## [THE DATA]

▬▬▬▬▬▬

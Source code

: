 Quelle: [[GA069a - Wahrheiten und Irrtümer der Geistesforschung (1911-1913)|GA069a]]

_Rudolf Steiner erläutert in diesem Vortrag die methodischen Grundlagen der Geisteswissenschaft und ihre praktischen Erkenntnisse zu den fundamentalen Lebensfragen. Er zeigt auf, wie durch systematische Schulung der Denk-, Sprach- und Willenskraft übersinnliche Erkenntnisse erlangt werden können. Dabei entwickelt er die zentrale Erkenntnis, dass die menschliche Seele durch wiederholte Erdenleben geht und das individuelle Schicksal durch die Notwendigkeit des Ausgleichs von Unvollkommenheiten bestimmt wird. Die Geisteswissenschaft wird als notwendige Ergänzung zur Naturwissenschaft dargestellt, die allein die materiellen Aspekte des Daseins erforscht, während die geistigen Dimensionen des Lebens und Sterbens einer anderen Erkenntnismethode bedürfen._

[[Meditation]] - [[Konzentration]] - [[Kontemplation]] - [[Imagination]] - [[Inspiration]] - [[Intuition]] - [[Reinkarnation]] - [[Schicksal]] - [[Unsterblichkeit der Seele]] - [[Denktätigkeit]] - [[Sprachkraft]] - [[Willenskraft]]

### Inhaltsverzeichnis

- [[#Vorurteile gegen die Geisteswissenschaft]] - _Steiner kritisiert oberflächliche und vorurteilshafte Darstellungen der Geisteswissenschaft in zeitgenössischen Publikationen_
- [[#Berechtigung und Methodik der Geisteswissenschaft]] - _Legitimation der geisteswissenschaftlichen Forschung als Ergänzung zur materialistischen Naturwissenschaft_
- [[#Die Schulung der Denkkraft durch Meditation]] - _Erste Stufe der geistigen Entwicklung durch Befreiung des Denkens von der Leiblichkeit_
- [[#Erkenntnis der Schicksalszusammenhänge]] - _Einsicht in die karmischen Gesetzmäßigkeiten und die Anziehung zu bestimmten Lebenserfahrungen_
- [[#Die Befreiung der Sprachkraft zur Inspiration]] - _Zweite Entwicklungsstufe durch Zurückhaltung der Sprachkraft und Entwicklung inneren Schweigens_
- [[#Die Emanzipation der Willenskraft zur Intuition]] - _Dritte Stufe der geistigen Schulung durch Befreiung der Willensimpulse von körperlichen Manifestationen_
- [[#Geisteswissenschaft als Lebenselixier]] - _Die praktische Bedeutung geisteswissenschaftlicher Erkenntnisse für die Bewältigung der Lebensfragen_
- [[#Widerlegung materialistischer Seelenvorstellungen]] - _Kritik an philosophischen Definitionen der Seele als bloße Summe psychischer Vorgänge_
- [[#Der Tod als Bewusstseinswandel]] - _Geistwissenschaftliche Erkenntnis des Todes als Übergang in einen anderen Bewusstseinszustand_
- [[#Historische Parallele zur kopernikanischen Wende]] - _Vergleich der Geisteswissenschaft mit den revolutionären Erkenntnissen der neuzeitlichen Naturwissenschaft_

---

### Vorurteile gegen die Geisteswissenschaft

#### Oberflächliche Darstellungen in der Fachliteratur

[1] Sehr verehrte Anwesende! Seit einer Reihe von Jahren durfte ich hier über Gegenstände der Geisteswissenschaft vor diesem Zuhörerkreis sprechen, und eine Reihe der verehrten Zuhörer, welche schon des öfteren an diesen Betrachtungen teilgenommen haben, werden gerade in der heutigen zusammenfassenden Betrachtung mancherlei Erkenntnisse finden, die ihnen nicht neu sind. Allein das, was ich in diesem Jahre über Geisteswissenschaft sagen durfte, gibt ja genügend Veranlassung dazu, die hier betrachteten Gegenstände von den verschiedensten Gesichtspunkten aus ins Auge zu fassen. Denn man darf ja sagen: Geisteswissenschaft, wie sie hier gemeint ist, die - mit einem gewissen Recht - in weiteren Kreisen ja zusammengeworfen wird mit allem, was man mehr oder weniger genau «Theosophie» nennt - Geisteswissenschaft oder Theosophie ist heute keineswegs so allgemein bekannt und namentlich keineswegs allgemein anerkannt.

▬▬▬▬▬▬

Repeat word for word every line from the start of the entries to the line holding "anderen Erkenntnismethode bedürfen._", inclusive, and nothing else.

## [EXERCISE RESPONSE]
Source code

: Quelle: [[GA069a - Wahrheiten und Irrtümer der Geistesforschung (1911-1913)|GA069a]]

_Rudolf Steiner erläutert in diesem Vortrag die methodischen Grundlagen der Geisteswissenschaft und ihre praktischen Erkenntnisse zu den fundamentalen Lebensfragen. Er zeigt auf, wie durch systematische Schulung der Denk-, Sprach- und Willenskraft übersinnliche Erkenntnisse erlangt werden können. Dabei entwickelt er die zentrale Erkenntnis, dass die menschliche Seele durch wiederholte Erdenleben geht und das individuelle Schicksal durch die Notwendigkeit des Ausgleichs von Unvollkommenheiten bestimmt wird. Die Geisteswissenschaft wird als notwendige Ergänzung zur Naturwissenschaft dargestellt, die allein die materiellen Aspekte des Daseins erforscht, während die geistigen Dimensionen des Lebens und Sterbens einer anderen Erkenntnismethode bedürfen._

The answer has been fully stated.